Saved data entries:
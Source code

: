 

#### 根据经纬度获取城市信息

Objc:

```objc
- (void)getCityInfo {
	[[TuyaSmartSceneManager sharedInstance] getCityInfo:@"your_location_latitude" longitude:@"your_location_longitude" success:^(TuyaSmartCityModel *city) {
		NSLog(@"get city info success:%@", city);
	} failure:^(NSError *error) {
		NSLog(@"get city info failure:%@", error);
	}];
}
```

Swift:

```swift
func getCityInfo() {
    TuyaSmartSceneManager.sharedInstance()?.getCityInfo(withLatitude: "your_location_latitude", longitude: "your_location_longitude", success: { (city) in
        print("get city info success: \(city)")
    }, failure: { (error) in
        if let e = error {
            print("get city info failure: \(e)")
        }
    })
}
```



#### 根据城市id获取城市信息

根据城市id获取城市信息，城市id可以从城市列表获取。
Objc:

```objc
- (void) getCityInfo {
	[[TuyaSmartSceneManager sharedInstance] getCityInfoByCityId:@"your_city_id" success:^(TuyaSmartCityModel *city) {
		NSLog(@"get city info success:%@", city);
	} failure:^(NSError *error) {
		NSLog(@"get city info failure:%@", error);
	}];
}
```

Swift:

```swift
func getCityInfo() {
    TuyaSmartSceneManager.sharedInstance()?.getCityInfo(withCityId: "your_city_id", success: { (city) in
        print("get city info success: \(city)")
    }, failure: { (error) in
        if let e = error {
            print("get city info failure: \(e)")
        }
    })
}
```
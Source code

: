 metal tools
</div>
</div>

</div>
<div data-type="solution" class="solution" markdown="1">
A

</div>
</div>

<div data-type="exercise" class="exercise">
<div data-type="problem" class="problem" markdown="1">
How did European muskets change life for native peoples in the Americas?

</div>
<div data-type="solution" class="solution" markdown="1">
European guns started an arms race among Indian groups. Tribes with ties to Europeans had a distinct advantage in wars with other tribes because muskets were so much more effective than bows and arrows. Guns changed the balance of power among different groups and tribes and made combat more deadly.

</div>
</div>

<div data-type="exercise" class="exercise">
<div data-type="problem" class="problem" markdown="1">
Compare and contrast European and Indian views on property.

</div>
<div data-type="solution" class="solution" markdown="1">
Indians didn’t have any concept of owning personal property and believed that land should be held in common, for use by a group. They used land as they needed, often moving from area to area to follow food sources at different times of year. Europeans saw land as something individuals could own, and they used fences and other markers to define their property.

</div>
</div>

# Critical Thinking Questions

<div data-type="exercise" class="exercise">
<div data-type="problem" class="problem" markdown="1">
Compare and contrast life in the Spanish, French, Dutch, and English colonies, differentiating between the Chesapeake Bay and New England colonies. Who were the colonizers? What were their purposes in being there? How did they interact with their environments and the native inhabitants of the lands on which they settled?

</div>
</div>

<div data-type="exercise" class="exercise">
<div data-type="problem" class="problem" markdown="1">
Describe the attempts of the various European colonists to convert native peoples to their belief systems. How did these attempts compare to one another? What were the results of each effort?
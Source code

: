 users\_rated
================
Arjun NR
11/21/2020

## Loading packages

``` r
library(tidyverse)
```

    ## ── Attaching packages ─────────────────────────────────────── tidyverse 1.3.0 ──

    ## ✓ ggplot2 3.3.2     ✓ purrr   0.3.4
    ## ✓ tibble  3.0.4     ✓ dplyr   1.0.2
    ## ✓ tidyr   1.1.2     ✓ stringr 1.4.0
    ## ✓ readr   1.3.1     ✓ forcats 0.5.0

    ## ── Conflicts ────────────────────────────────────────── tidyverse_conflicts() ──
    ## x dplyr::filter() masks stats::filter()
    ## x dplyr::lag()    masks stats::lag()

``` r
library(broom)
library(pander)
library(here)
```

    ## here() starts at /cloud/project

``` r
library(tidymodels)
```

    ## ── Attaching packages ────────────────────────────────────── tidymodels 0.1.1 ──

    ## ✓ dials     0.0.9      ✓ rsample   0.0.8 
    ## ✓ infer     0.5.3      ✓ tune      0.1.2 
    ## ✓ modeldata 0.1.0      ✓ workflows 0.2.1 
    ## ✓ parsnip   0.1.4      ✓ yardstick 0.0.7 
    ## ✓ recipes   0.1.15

• [REQUIRED ACTION]: Retype each of the preceding records exactly as printed.

• [RESPONSE TO THE EXERCISE]:
Source code

: 

#### 根据经纬度获取城市信息

Objc:

```objc
- (void)getCityInfo {
	[[TuyaSmartSceneManager sharedInstance] getCityInfo:@"your_location_latitude" longitude:@"your_location_longitude" success:^(TuyaSmartCityModel *city) {
		NSLog(@"get city info success:%@", city);
	} failure:^(NSError *error) {
		NSLog(@"get city info failure:%@", error);
	}];
}
```

Swift:

```swift
func getCityInfo() {
    TuyaSmartSceneManager.sharedInstance()?.getCityInfo(withLatitude: "your_location_latitude", longitude: "your_location_longitude", success: { (city) in
        print("get city info success: \(city)")
    }, failure: { (error) in
        if let e = error {
            print("get city info failure: \(e)")
        }
    })
}
```



#### 根据城市id获取城市信息

根据城市id获取城市信息，城市id可以从城市列表获取。
Objc:

```objc
- (void) getCityInfo {
	[[TuyaSmartSceneManager sharedInstance] getCityInfoByCityId:@"your_city_id" success:^(TuyaSmartCityModel *city) {
		NSLog(@"get city info success:%@", city);
	} failure:^(NSError *error) {
		NSLog(@"get city info failure:%@", error);
	}];
}
```

Swift:

```swift
func getCityInfo() {
    TuyaSmartSceneManager.sharedInstance()?.getCityInfo(withCityId: "your_city_id", success: { (city) in
        print("get city info success: \(city)")
    }, failure: { (error) in
        if let e = error {
            print("get city info failure: \(e)")
        }
    })
}
```
Source code

: metal tools
</div>
</div>

</div>
<div data-type="solution" class="solution" markdown="1">
A

</div>
</div>

<div data-type="exercise" class="exercise">
<div data-type="problem" class="problem" markdown="1">
How did European muskets change life for native peoples in the Americas?

</div>
<div data-type="solution" class="solution" markdown="1">
European guns started an arms race among Indian groups. Tribes with ties to Europeans had a distinct advantage in wars with other tribes because muskets were so much more effective than bows and arrows. Guns changed the balance of power among different groups and tribes and made combat more deadly.

</div>
</div>

<div data-type="exercise" class="exercise">
<div data-type="problem" class="problem" markdown="1">
Compare and contrast European and Indian views on property.

</div>
<div data-type="solution" class="solution" markdown="1">
Indians didn’t have any concept of owning personal property and believed that land should be held in common, for use by a group. They used land as they needed, often moving from area to area to follow food sources at different times of year. Europeans saw land as something individuals could own, and they used fences and other markers to define their property.

</div>
</div>

# Critical Thinking Questions

<div data-type="exercise" class="exercise">
<div data-type="problem" class="problem" markdown="1">
Compare and contrast life in the Spanish, French, Dutch, and English colonies, differentiating between the Chesapeake Bay and New England colonies. Who were the colonizers? What were their purposes in being there? How did they interact with their environments and the native inhabitants of the lands on which they settled?

</div>
</div>

<div data-type="exercise" class="exercise">
<div data-type="problem" class="problem" markdown="1">
Describe the attempts of the various European colonists to convert native peoples to their belief systems. How did these attempts compare to one another? What were the results of each effort?
Source code

: users\_rated
================
Arjun NR
11/21/2020

## Loading packages

``` r
library(tidyverse)
```

    ## ── Attaching packages ─────────────────────────────────────── tidyverse 1.3.0 ──

    ## ✓ ggplot2 3.3.2     ✓ purrr   0.3.4
    ## ✓ tibble  3.0.4     ✓ dplyr   1.0.2
    ## ✓ tidyr   1.1.2     ✓ stringr 1.4.0
    ## ✓ readr   1.3.1     ✓ forcats 0.5.0

    ## ── Conflicts ────────────────────────────────────────── tidyverse_conflicts() ──
    ## x dplyr::filter() masks stats::filter()
    ## x dplyr::lag()    masks stats::lag()

``` r
library(broom)
library(pander)
library(here)
```

    ## here() starts at /cloud/project

``` r
library(tidymodels)
```

    ## ── Attaching packages ────────────────────────────────────── tidymodels 0.1.1 ──

    ## ✓ dials     0.0.9      ✓ rsample   0.0.8 
    ## ✓ infer     0.5.3      ✓ tune      0.1.2 
    ## ✓ modeldata 0.1.0      ✓ workflows 0.2.1 
    ## ✓ parsnip   0.1.4      ✓ yardstick 0.0.7 
    ## ✓ recipes   0.1.15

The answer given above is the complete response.